It has been scientifically proven that breastfeeding benefits a baby for a long time after its completion. We collected 6 unique beneficial properties of breast milk, which very few people know about.
- Breast milk is the antibiotic of the future. Such a loud statement the other day made a team of British scientists from the London National Physical Laboratory. A new drug derived from breast milk protein (lactoferrin) is able to fight microorganisms that are resistant to most antibiotics. And, as we know, the body’s resistance to the action of antibiotics is an acute problem of modern health care, annually claiming about 700 thousand lives around the world.
- Breast milk increases the effectiveness of some vaccinations. It turns out that breastfeeding a child during vaccination against tetanus, diphtheria, whooping cough and the type B flu virus can significantly increase the production of antibodies to these diseases.
- Breastfeeding reduces the likelihood of allergic and autoimmune diseases.
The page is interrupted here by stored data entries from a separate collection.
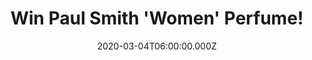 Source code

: ---
campaign-uuid: "c-4f47532b-8c00-47fe-b221-dd924feafcfa"
type: "Competition"
category: "Gifts"
date: "2020-03-04T06:00:00.000Z"
end-date: "2020-05-04T23:59:00.000Z"
disable-form: false
is_promoted: true
has_entry_page: true
title: "Win Paul Smith 'Women' Perfume!"
competition-description: "<p>Paul Smith Woman is a perennially elegant perfume but\
  \ with a hint of eccentricity. This refreshing fragrance for women is a blend of\
  \ cedar wood, freesia and clementine. Heart notes are floral whilst the base notes\
  \ have a sense of sweetness.</p>\n<p>Click below and it could be yours.</p>\n"
hero-header: "Win Paul Smith 'Women' Perfume!"
terms-confirmation: "N/A"
banner-img: "https://assets.expresslyapp.com/asset-da7884f2-4a7c-4b28-a489-6baba3085627.jpg"
logo-left-href: "http://club.expressly.io"
logo-left-image: "https://assets.expresslyapp.com/asset-ecb91413-dd20-4a40-b803-a34dd7ac269e.jpg"
logo-left-title: "Expressly Club"
bg-image-hero: "https://assets.expresslyapp.com/asset-f3ee5bc3-814f-485b-b486-2dc247b8f845.jpg"
bg-image-first: "https://assets.expresslyapp.com/asset-d3648bcb-b7c6-47dc-89eb-e30af4cc9a3a.jpg"
section1-content: "<p>Paul Smith Woman is a perennially elegant perfume but with a\
  \ hint of eccentricity. Launched in 2000, this refreshing fragrance for women is\
  \ a blend of cedar wood, freesia and clementine. It is suitable for daytime wear.\
  \ Top notes are sparkling and multi-coloured, with crystalline hints of fruit. Heart\
  \ notes are floral whilst the base notes have a sense of sweetness.</p>\n"
entry-title: "Win Paul Smith 'Women' Perfume!"
entry-content: "<p>Enter the draw to win Paul Smith 'Women' Perfume by completing\
  \ the form below before 23:59 on the 4th of May 2020.</p>\n"
has-winner: false
prize-description: "Paul Smith 'Women' Perfume!"
special-conditions: "Multiple entries are allowed up to one every day."
country-restrictions:
- "GB"
---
Mother’s milk “introduces” the child with many potential allergens. This negates the risk of negative reactions of the immune system to certain substances in the future.
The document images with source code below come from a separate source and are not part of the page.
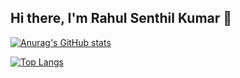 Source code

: ## Hi there, I'm Rahul Senthil Kumar 👋

[![Anurag's GitHub stats](https://github-readme-stats.vercel.app/api?username=Rahul6700&show_icons=true&theme=radical)](https://github.com/Rahul6700/github-readme-stats)

[![Top Langs](https://github-readme-stats.vercel.app/api/top-langs/?username=Rahul6700&layout=donut)](https://github.com/Rahul6700/github-readme-stats)

<!--
**Rahul6700/Rahul6700** is a ✨ _special_ ✨ repository because its `README.md` (this file) appears on your GitHub profile.

Here are some ideas to get you started:

- 🔭 I’m currently working on ...
- 🌱 I’m currently learning ...
- 👯 I’m looking to collaborate on ...
- 🤔 I’m looking for help with ...
- 💬 Ask me about ...
- 📫 How to reach me: ...
- 😄 Pronouns: ...
- ⚡ Fun fact: ...
-->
- Breast milk improves local immunity of the urinary tract of babies. The fact is that mother’s milk is rich in proteins with powerful anti-bacterial and anti-inflammatory properties. However, these proteins are too large to be filtered by baby kidneys, so they are present in large quantities in the urinary tract of infants. This means that a baby who is breastfed is much less likely to get an infection or inflammation of the urinary tract than a baby in an artificial one.
- In breastfed babies, the thymus gland is larger than in artificial children. The thymus gland is the most important organ of the immune system. It regulates the mechanisms of cellular immunity. A more developed thymus gland helps optimal immunity and also reduces the likelihood of autoimmune diseases.
- Breastfeeding helps the formation of a healthy digestive tract of a child. Through the milk, prebiotics from the mother are transmitted to the baby, supporting its healthy microflora, and hence the baby’s immune system. Growth hormones contained in breast milk are responsible for the healthy state of the intestinal mucosa and prevent the growth of pathogens.